DHA Conducts Market Research for EHR Implementation Follow-On Contract

A DHA contracting notice asks vendors to demonstrate their capacity to work at the scale necessary for the multibillion-dollar EHR implementation.

The Defense Health Agency (DHA) is conducting market research for a follow-on contract to support its $5.5 billion MHS Genesis EHR implementation, according to reporting from FCW.

DHA seeks a team of contractors to integrate the EHR into the work of over 200,000 healthcare providers and 9.6 million beneficiaries.
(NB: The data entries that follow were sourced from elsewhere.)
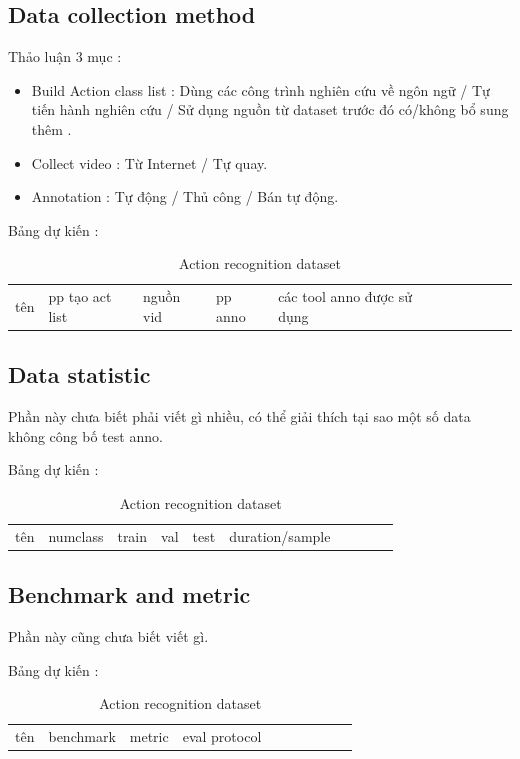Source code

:\documentclass[a4paper]{article}
\begin{document}
\subsection{Data collection method}
Thảo luận 3 mục : 
\begin{itemize}
	\item Build Action class list : Dùng các công trình nghiên cứu về ngôn ngữ / Tự tiến hành nghiên cứu / Sử dụng nguồn từ dataset trước đó có/không bổ sung thêm .
	\item Collect video : Từ Internet / Tự quay.
	\item Annotation : Tự động / Thủ công / Bán tự động.
\end{itemize}

Bảng dự kiến : 

\begin{table}[h]
	\centering
	\caption{Action recognition dataset}
	\begin{tabular}{l|l l l l l l l l l}
		\toprule
		tên & pp tạo act list & nguồn vid & pp anno & các tool anno được sử dụng \\
	\end{tabular}%
	\label{config}
\end{table}%

\subsection{Data statistic}

Phần này chưa biết phải viết gì nhiều, có thể giải thích tại sao một số data không công bố test anno.

Bảng dự kiến : 

\begin{table}[h]
	\centering
	\caption{Action recognition dataset}
	\begin{tabular}{l|l l l l l l l l l}
		\toprule
		tên & numclass & train & val & test & duration/sample \\
	\end{tabular}%
	\label{config2}
\end{table}%

\subsection{Benchmark and metric}

Phần này cũng chưa biết viết gì.

Bảng dự kiến : 

\begin{table}[h]
	\centering
	\caption{Action recognition dataset}
	\begin{tabular}{l|l l l l l l l l l}
		\toprule
		tên & benchmark & metric & eval protocol \\
	\end{tabular}%
	\label{config3}
\end{table}%
\end{document}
The agency awarded the initial MHS GENESIS contract in 2015 to a team led by Leidos and joined by Cerner, Accenture, and Henry Schein. The award elevated Cerner's market profile, helping it attain a contract from the Department of Veterans Affairs (VA) to put the care of veterans on the same EHR platform.

In a contracting notice released on April 6, the MHS GENESIS program management office requested information from vendors on the level of integration required to support a commercial IT system within the Department of Defense (DoD).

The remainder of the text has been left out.